Material for this exercise »
------------------------------------------------

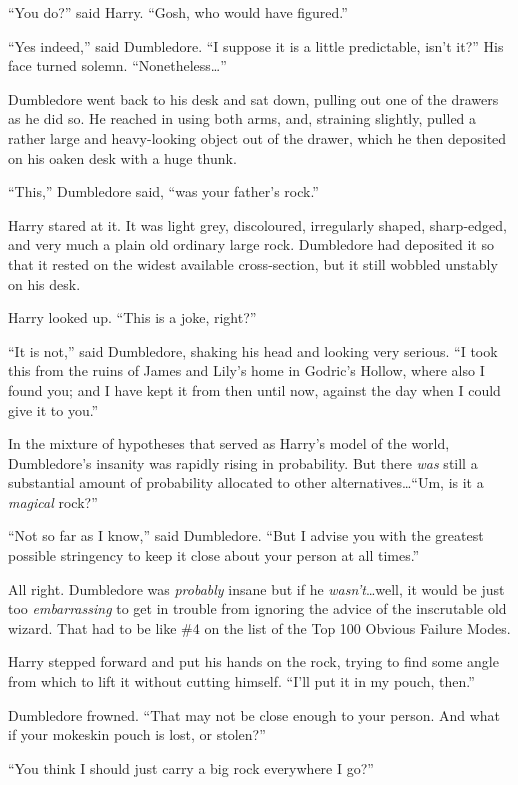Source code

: “You do?” said Harry.
“Gosh, who would have figured.”

“Yes indeed,” said Dumbledore.
“I suppose it is a little predictable, isn’t it?” His face turned solemn.
“Nonetheless…”

Dumbledore went back to his desk and sat down, pulling out one of the drawers as he did so. He reached in using both arms, and, straining slightly, pulled a rather large and heavy-looking object out of the drawer, which he then deposited on his oaken desk with a huge thunk.

“This,” Dumbledore said, “was your father’s rock.”

Harry stared at it. It was light grey, discoloured, irregularly shaped, sharp-edged, and very much a plain old ordinary large rock. Dumbledore had deposited it so that it rested on the widest available cross-section, but it still wobbled unstably on his desk.

Harry looked up.
“This is a joke, right?”

“It is not,” said Dumbledore, shaking his head and looking very serious.
“I took this from the ruins of James and Lily’s home in Godric’s Hollow, where also I found you; and I have kept it from then until now, against the day when I could give it to you.”

In the mixture of hypotheses that served as Harry’s model of the world, Dumbledore’s insanity was rapidly rising in probability. But there \emph{was} still a substantial amount of probability allocated to other alternatives…“Um, is it a \emph{magical} rock?”

“Not so far as I know,” said Dumbledore.
“But I advise you with the greatest possible stringency to keep it close about your person at all times.”

All right. Dumbledore was \emph{probably} insane but if he \emph{wasn’t}…well, it would be just too \emph{embarrassing} to get in trouble from ignoring the advice of the inscrutable old wizard. That had to be like \#4 on the list of the Top 100 Obvious Failure Modes.

Harry stepped forward and put his hands on the rock, trying to find some angle from which to lift it without cutting himself.
“I’ll put it in my pouch, then.”

Dumbledore frowned.
“That may not be close enough to your person. And what if your mokeskin pouch is lost, or stolen?”

“You think I should just carry a big rock everywhere I go?”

------------------------------------------------

Try it »
Go through the material above, and wherever a line holds the word "which", copy it.

Exercise response »
Dumbledore went back to his desk and sat down, pulling out one of the drawers as he did so. He reached in using both arms, and, straining slightly, pulled a rather large and heavy-looking object out of the drawer, which he then deposited on his oaken desk with a huge thunk.
Harry stepped forward and put his hands on the rock, trying to find some angle from which to lift it without cutting himself.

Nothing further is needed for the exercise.